• [TASK DIRECTIONS]: An unaltered copy of the listing below is required.

• [SOURCE INFORMATION]:
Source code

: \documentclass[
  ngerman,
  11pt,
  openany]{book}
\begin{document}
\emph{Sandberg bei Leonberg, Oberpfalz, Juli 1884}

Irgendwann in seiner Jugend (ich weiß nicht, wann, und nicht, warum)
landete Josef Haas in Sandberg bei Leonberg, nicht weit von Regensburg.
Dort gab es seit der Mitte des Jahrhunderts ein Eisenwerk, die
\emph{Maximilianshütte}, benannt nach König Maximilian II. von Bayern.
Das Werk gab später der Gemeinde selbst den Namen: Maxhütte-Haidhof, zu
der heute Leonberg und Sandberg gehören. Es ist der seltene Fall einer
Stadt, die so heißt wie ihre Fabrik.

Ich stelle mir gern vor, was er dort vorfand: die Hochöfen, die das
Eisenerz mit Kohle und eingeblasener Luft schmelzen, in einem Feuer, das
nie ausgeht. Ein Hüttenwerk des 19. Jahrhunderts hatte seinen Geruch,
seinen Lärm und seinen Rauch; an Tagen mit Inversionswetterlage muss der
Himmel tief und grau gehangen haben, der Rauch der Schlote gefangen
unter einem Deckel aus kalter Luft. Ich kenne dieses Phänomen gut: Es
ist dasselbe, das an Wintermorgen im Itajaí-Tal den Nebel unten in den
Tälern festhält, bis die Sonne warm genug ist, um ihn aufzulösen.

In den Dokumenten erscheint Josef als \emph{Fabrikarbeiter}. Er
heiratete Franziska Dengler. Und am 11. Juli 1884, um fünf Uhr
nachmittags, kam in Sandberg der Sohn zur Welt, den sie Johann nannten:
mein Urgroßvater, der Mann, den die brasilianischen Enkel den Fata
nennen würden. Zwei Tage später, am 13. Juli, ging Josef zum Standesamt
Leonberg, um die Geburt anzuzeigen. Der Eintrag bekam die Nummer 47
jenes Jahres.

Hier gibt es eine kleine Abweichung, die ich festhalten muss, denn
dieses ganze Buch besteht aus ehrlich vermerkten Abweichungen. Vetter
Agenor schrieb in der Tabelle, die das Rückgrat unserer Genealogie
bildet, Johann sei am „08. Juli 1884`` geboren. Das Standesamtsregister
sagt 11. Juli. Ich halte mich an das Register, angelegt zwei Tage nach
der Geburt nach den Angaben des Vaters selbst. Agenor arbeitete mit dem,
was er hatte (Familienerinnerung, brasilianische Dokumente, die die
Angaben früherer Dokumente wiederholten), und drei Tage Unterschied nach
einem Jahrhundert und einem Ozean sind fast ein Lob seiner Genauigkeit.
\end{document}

• [ANSWER BELOW]:
Source code

: \documentclass[
  ngerman,
  11pt,
  openany]{book}
\begin{document}
\emph{Sandberg bei Leonberg, Oberpfalz, Juli 1884}

Irgendwann in seiner Jugend (ich weiß nicht, wann, und nicht, warum)
landete Josef Haas in Sandberg bei Leonberg, nicht weit von Regensburg.
Dort gab es seit der Mitte des Jahrhunderts ein Eisenwerk, die
\emph{Maximilianshütte}, benannt nach König Maximilian II. von Bayern.
Das Werk gab später der Gemeinde selbst den Namen: Maxhütte-Haidhof, zu
der heute Leonberg und Sandberg gehören. Es ist der seltene Fall einer
Stadt, die so heißt wie ihre Fabrik.

Ich stelle mir gern vor, was er dort vorfand: die Hochöfen, die das
Eisenerz mit Kohle und eingeblasener Luft schmelzen, in einem Feuer, das
nie ausgeht. Ein Hüttenwerk des 19. Jahrhunderts hatte seinen Geruch,
seinen Lärm und seinen Rauch; an Tagen mit Inversionswetterlage muss der
Himmel tief und grau gehangen haben, der Rauch der Schlote gefangen
unter einem Deckel aus kalter Luft. Ich kenne dieses Phänomen gut: Es
ist dasselbe, das an Wintermorgen im Itajaí-Tal den Nebel unten in den
Tälern festhält, bis die Sonne warm genug ist, um ihn aufzulösen.

In den Dokumenten erscheint Josef als \emph{Fabrikarbeiter}. Er
heiratete Franziska Dengler. Und am 11. Juli 1884, um fünf Uhr
nachmittags, kam in Sandberg der Sohn zur Welt, den sie Johann nannten:
mein Urgroßvater, der Mann, den die brasilianischen Enkel den Fata
nennen würden. Zwei Tage später, am 13. Juli, ging Josef zum Standesamt
Leonberg, um die Geburt anzuzeigen. Der Eintrag bekam die Nummer 47
jenes Jahres.

Hier gibt es eine kleine Abweichung, die ich festhalten muss, denn
dieses ganze Buch besteht aus ehrlich vermerkten Abweichungen. Vetter
Agenor schrieb in der Tabelle, die das Rückgrat unserer Genealogie
bildet, Johann sei am „08. Juli 1884`` geboren. Das Standesamtsregister
sagt 11. Juli. Ich halte mich an das Register, angelegt zwei Tage nach
der Geburt nach den Angaben des Vaters selbst. Agenor arbeitete mit dem,
was er hatte (Familienerinnerung, brasilianische Dokumente, die die
Angaben früherer Dokumente wiederholten), und drei Tage Unterschied nach
einem Jahrhundert und einem Ozean sind fast ein Lob seiner Genauigkeit.
\end{document}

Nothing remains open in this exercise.